After years of transforming food scraps into soil in a north central Florida college town, the urban composting startup BikeCompost will bring their expertise out of the Earth and onto the screens of social entrepreneurs everywhere.

On March 20, BikeCompost will launch a virtual training initiative called BikeCompost Camp, to support new community-scale composting programs as they sprout in cities across the globe.

BikeCompost grew from Gainesville Compost, one of the earliest bicycle-powered community composting businesses, which represent a national trend toward a small scale and distributed approach to composting, as opposed to conventional industrial hauling.

According to CEO Chris Cano, BikeCompost Camp will be a digital platform for up-and-coming compost entrepreneurs to successfully launch their independent local businesses, and receive weekly support from facilitators, fellow participants, and Cano himself.

Camp will take place across six weeks, with each week focusing on a different aspect of starting or running a small-scale urban composting business. Topics will include business planning, equipment and infrastructure, member recruitment, and more.

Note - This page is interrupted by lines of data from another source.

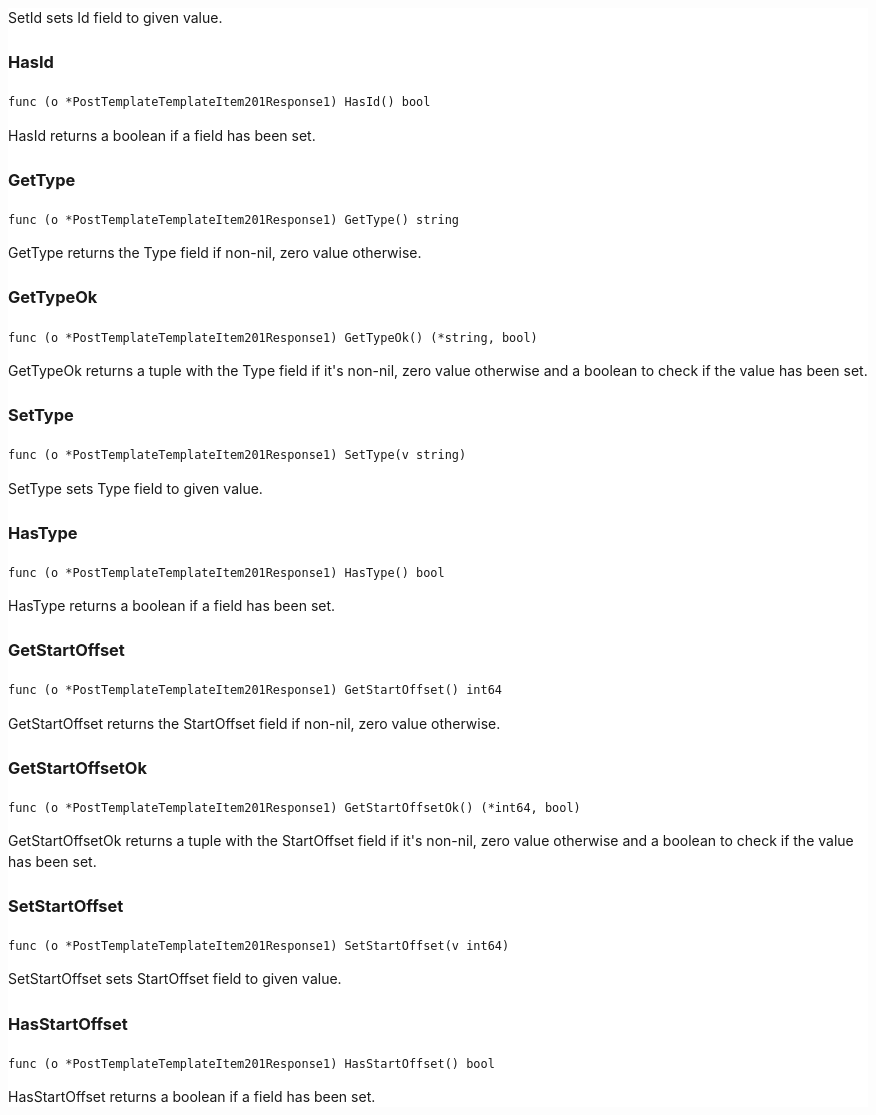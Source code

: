 SetId sets Id field to given value.

### HasId

`func (o *PostTemplateTemplateItem201Response1) HasId() bool`

HasId returns a boolean if a field has been set.

### GetType

`func (o *PostTemplateTemplateItem201Response1) GetType() string`

GetType returns the Type field if non-nil, zero value otherwise.

### GetTypeOk

`func (o *PostTemplateTemplateItem201Response1) GetTypeOk() (*string, bool)`

GetTypeOk returns a tuple with the Type field if it's non-nil, zero value otherwise
and a boolean to check if the value has been set.

### SetType

`func (o *PostTemplateTemplateItem201Response1) SetType(v string)`

SetType sets Type field to given value.

### HasType

`func (o *PostTemplateTemplateItem201Response1) HasType() bool`

HasType returns a boolean if a field has been set.

### GetStartOffset

`func (o *PostTemplateTemplateItem201Response1) GetStartOffset() int64`

GetStartOffset returns the StartOffset field if non-nil, zero value otherwise.

### GetStartOffsetOk

`func (o *PostTemplateTemplateItem201Response1) GetStartOffsetOk() (*int64, bool)`

GetStartOffsetOk returns a tuple with the StartOffset field if it's non-nil, zero value otherwise
and a boolean to check if the value has been set.

### SetStartOffset

`func (o *PostTemplateTemplateItem201Response1) SetStartOffset(v int64)`

SetStartOffset sets StartOffset field to given value.

### HasStartOffset

`func (o *PostTemplateTemplateItem201Response1) HasStartOffset() bool`

HasStartOffset returns a boolean if a field has been set.
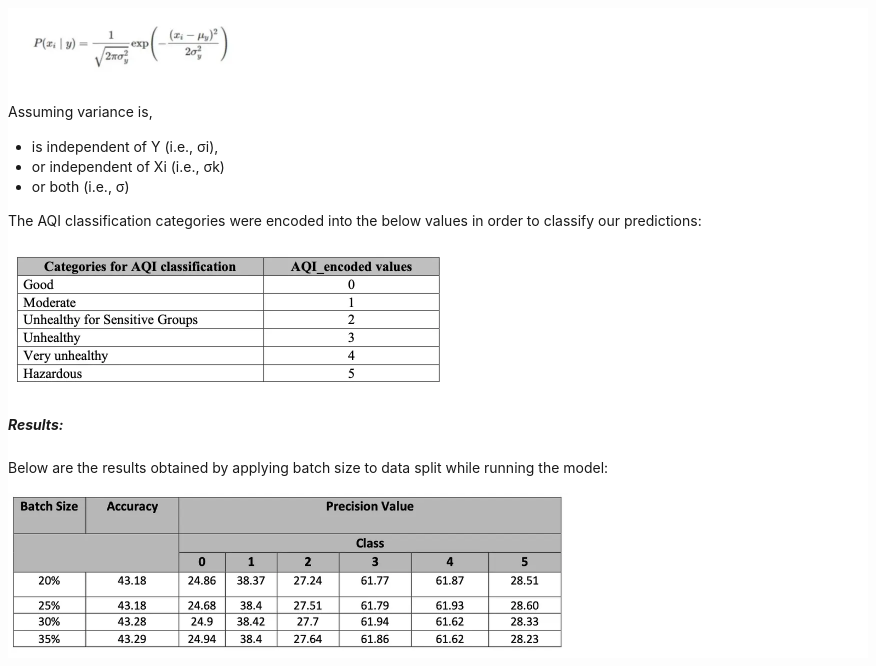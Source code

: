 <img width="245" alt="image" src="/images/Projects/group_9/Image_21.webp">

Assuming variance is,
- is independent of Y (i.e., σi),
- or independent of Xi (i.e., σk)
- or both (i.e., σ)

The AQI classification categories were encoded into the below values in order to classify our predictions:

<img width="440" alt="image" src="/images/Projects/group_9/Image_22.webp">

##### Results:

Below are the results obtained by applying batch size to data split while running the model:

<img width="561" alt="image" src="/images/Projects/group_9/Image_23.webp">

“The first year of starting my program in 2011, I felt a bit isolated. This was before the incredible growth in community composting that has taken place over the last four years,” Cano said of the movement he’s helped to inspire.

A report from the Institute for Local Self Reliance (ILSR) called “Growing Local Fertility” a community composting trend. The ILSR recently invited Cano to give a keynote address at the Cultivating Community Composting national forum of the January 2016 US Composting Council Conference in Jacksonville, Fla.

In his speech, Cano described a pivotal moment, when he got to ride bikes in Los Angeles, Calif., trailer in tow with Michael Martinez of LA Compost, who had begun his similar program a year after Chris on the west coast.

“As I biked along with Michael, in the beautiful southern California weather, and looked ahead at the mountains and sky-high palms, I couldn’t believe my mind,” Cano said. “I realized that if our humble program in Gainesville could inspire a similar initiative in the second biggest city in the country, then I could make a real difference.”

Since then, Cano and his crew have shipped custom-built bicycle trailers to community composting programs in LA, Chicago, New York City, Austin, and others. And Cano has spoke with and supported aspiring compost entrepreneurs in cities across the world.

BikeCompost Camp will build on these interactions by providing digital resources, one-on-one guidance and virtual support sessions to participants. BikeCompost is also working on a suite of free webinars, the first of which was conducted on Feb. 14, to expand access to community composting educational resources.

“With BikeCompost Camp, we want to take everything we have learned on the ground over years of community composting and deliver it to the people who are most inspired to join this movement,” Cano said. “The more people we can reach through our efforts, the stronger our communities will be, and the more healing we can instill for the planet.”